• **Entries shown**:
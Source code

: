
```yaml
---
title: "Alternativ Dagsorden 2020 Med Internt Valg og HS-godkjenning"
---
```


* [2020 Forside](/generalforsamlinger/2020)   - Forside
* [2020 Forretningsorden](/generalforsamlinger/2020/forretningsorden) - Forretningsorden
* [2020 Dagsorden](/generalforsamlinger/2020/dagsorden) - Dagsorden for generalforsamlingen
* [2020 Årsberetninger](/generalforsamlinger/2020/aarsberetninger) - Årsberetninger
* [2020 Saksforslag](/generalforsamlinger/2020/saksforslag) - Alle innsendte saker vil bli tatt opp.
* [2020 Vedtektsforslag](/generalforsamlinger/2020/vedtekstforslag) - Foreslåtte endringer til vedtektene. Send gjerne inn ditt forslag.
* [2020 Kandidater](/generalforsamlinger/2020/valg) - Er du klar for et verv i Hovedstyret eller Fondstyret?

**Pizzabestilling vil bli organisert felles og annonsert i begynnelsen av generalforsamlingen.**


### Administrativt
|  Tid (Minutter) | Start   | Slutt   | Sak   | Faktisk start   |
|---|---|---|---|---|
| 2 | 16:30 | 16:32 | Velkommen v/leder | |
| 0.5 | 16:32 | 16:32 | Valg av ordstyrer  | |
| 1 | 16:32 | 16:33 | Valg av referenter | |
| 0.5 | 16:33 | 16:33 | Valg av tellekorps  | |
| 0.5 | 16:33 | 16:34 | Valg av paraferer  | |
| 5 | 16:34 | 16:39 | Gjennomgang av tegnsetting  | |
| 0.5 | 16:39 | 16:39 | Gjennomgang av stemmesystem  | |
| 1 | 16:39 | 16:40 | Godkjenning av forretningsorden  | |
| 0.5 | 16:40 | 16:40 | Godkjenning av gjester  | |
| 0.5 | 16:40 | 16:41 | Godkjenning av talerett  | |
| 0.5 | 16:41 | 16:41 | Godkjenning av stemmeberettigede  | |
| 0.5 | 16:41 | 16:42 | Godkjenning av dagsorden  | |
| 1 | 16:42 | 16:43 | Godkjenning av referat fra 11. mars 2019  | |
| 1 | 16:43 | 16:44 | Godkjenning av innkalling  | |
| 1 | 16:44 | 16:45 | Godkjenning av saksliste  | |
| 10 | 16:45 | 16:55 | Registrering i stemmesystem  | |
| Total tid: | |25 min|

• **Assignment**: Repeat all of the material above exactly, with no line dropped.

• **Written answer**:
Source code

:
```yaml
---
title: "Alternativ Dagsorden 2020 Med Internt Valg og HS-godkjenning"
---
```


* [2020 Forside](/generalforsamlinger/2020)   - Forside
* [2020 Forretningsorden](/generalforsamlinger/2020/forretningsorden) - Forretningsorden
* [2020 Dagsorden](/generalforsamlinger/2020/dagsorden) - Dagsorden for generalforsamlingen
* [2020 Årsberetninger](/generalforsamlinger/2020/aarsberetninger) - Årsberetninger
* [2020 Saksforslag](/generalforsamlinger/2020/saksforslag) - Alle innsendte saker vil bli tatt opp.
* [2020 Vedtektsforslag](/generalforsamlinger/2020/vedtekstforslag) - Foreslåtte endringer til vedtektene. Send gjerne inn ditt forslag.
* [2020 Kandidater](/generalforsamlinger/2020/valg) - Er du klar for et verv i Hovedstyret eller Fondstyret?

**Pizzabestilling vil bli organisert felles og annonsert i begynnelsen av generalforsamlingen.**


### Administrativt
|  Tid (Minutter) | Start   | Slutt   | Sak   | Faktisk start   |
|---|---|---|---|---|
| 2 | 16:30 | 16:32 | Velkommen v/leder | |
| 0.5 | 16:32 | 16:32 | Valg av ordstyrer  | |
| 1 | 16:32 | 16:33 | Valg av referenter | |
| 0.5 | 16:33 | 16:33 | Valg av tellekorps  | |
| 0.5 | 16:33 | 16:34 | Valg av paraferer  | |
| 5 | 16:34 | 16:39 | Gjennomgang av tegnsetting  | |
| 0.5 | 16:39 | 16:39 | Gjennomgang av stemmesystem  | |
| 1 | 16:39 | 16:40 | Godkjenning av forretningsorden  | |
| 0.5 | 16:40 | 16:40 | Godkjenning av gjester  | |
| 0.5 | 16:40 | 16:41 | Godkjenning av talerett  | |
| 0.5 | 16:41 | 16:41 | Godkjenning av stemmeberettigede  | |
| 0.5 | 16:41 | 16:42 | Godkjenning av dagsorden  | |
| 1 | 16:42 | 16:43 | Godkjenning av referat fra 11. mars 2019  | |
| 1 | 16:43 | 16:44 | Godkjenning av innkalling  | |
| 1 | 16:44 | 16:45 | Godkjenning av saksliste  | |
| 10 | 16:45 | 16:55 | Registrering i stemmesystem  | |
| Total tid: | |25 min|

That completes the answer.